§ **Task description**: Output should begin at the line holding "## Catalyst TV" and end at the last line of the entries; print those lines verbatim and no others.

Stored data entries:
++++++

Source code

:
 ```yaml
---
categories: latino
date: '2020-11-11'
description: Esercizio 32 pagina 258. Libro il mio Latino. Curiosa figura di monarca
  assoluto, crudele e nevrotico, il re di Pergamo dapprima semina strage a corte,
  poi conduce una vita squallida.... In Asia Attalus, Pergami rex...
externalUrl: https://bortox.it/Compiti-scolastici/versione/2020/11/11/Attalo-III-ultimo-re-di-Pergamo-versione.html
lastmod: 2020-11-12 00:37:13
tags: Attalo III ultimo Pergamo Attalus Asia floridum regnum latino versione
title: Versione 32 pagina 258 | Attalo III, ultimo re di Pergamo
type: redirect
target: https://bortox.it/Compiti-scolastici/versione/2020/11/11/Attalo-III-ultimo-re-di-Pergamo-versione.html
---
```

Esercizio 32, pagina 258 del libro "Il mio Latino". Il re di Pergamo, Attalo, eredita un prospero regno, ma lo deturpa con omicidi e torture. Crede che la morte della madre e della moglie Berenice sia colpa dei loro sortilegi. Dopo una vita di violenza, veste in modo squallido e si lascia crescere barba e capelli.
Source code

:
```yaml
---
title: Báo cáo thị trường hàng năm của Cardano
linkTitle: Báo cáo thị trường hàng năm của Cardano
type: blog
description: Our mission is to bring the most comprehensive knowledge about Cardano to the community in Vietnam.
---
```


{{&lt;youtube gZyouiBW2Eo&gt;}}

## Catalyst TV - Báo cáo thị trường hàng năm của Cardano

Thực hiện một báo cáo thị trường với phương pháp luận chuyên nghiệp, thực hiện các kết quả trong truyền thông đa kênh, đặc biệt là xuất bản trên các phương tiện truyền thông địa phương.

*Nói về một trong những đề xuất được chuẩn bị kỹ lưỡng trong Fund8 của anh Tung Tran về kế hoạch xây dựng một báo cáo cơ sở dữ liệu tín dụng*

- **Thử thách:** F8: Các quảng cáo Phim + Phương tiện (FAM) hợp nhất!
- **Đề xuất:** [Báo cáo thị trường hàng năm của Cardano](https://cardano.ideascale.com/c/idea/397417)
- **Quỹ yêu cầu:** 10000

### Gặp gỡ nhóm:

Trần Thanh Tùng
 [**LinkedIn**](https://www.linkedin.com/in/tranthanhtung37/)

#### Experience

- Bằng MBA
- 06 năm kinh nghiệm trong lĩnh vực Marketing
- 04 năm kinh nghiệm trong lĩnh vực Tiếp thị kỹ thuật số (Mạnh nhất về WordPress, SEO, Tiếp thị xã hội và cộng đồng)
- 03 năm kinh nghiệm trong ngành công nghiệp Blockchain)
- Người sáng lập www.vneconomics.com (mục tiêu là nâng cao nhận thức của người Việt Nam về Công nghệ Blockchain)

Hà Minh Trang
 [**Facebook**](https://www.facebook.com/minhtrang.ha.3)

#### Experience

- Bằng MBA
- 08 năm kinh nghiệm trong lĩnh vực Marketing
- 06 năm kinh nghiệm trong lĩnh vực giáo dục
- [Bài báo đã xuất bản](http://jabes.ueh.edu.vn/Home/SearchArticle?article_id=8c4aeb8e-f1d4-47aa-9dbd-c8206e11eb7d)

++++++

§ **Answer to the exercise**:
## Catalyst TV - Báo cáo thị trường hàng năm của Cardano

Thực hiện một báo cáo thị trường với phương pháp luận chuyên nghiệp, thực hiện các kết quả trong truyền thông đa kênh, đặc biệt là xuất bản trên các phương tiện truyền thông địa phương.

*Nói về một trong những đề xuất được chuẩn bị kỹ lưỡng trong Fund8 của anh Tung Tran về kế hoạch xây dựng một báo cáo cơ sở dữ liệu tín dụng*

- **Thử thách:** F8: Các quảng cáo Phim + Phương tiện (FAM) hợp nhất!
- **Đề xuất:** [Báo cáo thị trường hàng năm của Cardano](https://cardano.ideascale.com/c/idea/397417)
- **Quỹ yêu cầu:** 10000

### Gặp gỡ nhóm:

Trần Thanh Tùng
 [**LinkedIn**](https://www.linkedin.com/in/tranthanhtung37/)

#### Experience

- Bằng MBA
- 06 năm kinh nghiệm trong lĩnh vực Marketing
- 04 năm kinh nghiệm trong lĩnh vực Tiếp thị kỹ thuật số (Mạnh nhất về WordPress, SEO, Tiếp thị xã hội và cộng đồng)
- 03 năm kinh nghiệm trong ngành công nghiệp Blockchain)
- Người sáng lập www.vneconomics.com (mục tiêu là nâng cao nhận thức của người Việt Nam về Công nghệ Blockchain)

Hà Minh Trang
 [**Facebook**](https://www.facebook.com/minhtrang.ha.3)

#### Experience

- Bằng MBA
- 08 năm kinh nghiệm trong lĩnh vực Marketing
- 06 năm kinh nghiệm trong lĩnh vực giáo dục
- [Bài báo đã xuất bản](http://jabes.ueh.edu.vn/Home/SearchArticle?article_id=8c4aeb8e-f1d4-47aa-9dbd-c8206e11eb7d)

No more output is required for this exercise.